A structure for donor organizing, leadership development, and social justice philanthropy
The Giving Project Model
At their core, Giving Projects are about raising and distributing resources. Between 2010 and 2017, 54 projects have raised an average of about $100k each from a total of 8,000 donors. The vast majority of these donors were not previously giving to social justice issues. Many were not engaged philanthropically at all. Giving Projects have been especially successful at reaching traditionally underrepresented communities, including young people (about 75% of participants are under 35) and people of color (about 50% of participants), as well as people with wealth. Regardless of their background, most participants make their largest gift ever through the process.

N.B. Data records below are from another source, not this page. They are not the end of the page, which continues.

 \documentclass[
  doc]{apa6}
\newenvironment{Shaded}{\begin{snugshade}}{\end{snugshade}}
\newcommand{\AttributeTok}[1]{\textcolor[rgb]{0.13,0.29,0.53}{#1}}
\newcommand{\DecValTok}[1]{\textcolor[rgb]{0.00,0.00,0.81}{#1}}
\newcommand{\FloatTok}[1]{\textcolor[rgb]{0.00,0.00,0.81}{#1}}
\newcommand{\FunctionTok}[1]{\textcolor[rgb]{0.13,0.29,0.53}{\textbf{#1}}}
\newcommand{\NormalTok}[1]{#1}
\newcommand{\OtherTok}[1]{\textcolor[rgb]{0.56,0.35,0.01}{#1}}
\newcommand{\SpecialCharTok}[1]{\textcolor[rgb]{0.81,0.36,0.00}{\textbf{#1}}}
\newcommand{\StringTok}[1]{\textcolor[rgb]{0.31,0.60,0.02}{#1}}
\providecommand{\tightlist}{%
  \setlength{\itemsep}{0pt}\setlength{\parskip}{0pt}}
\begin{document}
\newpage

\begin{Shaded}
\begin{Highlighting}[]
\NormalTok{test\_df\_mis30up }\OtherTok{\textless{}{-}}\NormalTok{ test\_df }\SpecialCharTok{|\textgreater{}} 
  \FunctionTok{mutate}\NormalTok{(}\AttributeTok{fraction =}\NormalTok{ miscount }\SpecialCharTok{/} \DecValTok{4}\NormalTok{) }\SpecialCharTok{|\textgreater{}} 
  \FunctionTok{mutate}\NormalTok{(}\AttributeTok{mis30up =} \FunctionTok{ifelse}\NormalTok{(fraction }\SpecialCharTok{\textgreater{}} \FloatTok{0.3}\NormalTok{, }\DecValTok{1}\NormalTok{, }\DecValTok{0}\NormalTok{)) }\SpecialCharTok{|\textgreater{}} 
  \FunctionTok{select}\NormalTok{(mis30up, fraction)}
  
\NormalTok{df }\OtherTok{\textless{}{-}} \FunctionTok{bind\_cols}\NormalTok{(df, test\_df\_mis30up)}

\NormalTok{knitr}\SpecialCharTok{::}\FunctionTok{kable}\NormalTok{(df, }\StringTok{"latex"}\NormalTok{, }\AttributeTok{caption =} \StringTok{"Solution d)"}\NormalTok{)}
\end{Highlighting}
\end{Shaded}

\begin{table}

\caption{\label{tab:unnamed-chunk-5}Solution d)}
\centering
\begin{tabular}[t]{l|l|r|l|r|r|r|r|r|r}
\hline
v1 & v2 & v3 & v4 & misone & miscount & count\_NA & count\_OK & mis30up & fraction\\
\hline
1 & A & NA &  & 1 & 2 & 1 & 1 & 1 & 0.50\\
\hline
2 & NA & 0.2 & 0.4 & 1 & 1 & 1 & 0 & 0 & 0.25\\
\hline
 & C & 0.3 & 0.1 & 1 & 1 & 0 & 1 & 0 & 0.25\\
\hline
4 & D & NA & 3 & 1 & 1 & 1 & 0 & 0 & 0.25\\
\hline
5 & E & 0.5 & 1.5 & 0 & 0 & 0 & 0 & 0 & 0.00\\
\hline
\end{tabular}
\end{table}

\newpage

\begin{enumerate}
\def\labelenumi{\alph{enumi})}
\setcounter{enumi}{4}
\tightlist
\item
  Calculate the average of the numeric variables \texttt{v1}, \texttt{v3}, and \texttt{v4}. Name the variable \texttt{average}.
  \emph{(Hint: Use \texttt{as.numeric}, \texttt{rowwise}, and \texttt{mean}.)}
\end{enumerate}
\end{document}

In addition to these fundraising outcomes, the Giving Project process engages people in transformative leadership development. Over 1,000 people have participated so far. We train with a social and racial justice framework through which participants come to view their volunteer and philanthropic activities. We provide training and coaching on fundraising, grantmaking, and grassroots organizing. All together, this has resulted in participants joining boards, launching independent fundraising campaigns, and getting directly involved with grassroots social justice organizations.
A Giving Project engages about 20 people over a 6-month period in the following activities:
Community building and personal storytelling
Political education and personal reflection on race and class identity
Learning directly from grassroots social justice organizations
Personal giving (no minimum or maximum contribution)
Grassroots fundraising, including training and personal support
Training in social justice philanthropy, principles of funding community organizing, and systems change
Democratic grantmaking including reviewing applications and site visits
Celebration and evaluation
What makes this model different?
Unlike many giving circles, there is not minimum contribution. People from all class backgrounds current experiences are encouraged to participate
We prioritize racial justice in our recruitment, programming, and grantmaking
We use a "donor organizing" approach to fundraising. Depth of conversation and relationship building are more important than getting lots of donations
All grants go to organizations led by the communities they are working with and that use advocacy and community organizing as primary strategies
Social Justice Fund Giving Project Participant
"Participating in the Giving Project helped me relate with money, myself and my family in a new way. Through the race-class analysis workshop and individual conversations within the project, I began to unravel the stories, fears and conflicts I had experienced regarding money. I let go of the value judgments I placed on my access to money, and saw my class background in a larger context of historical events and cultural and social norms. This enabled me to have more authentic conversations with both friends and family, as well as to step forward and use my resources in a way I feel good about—for healing and social change."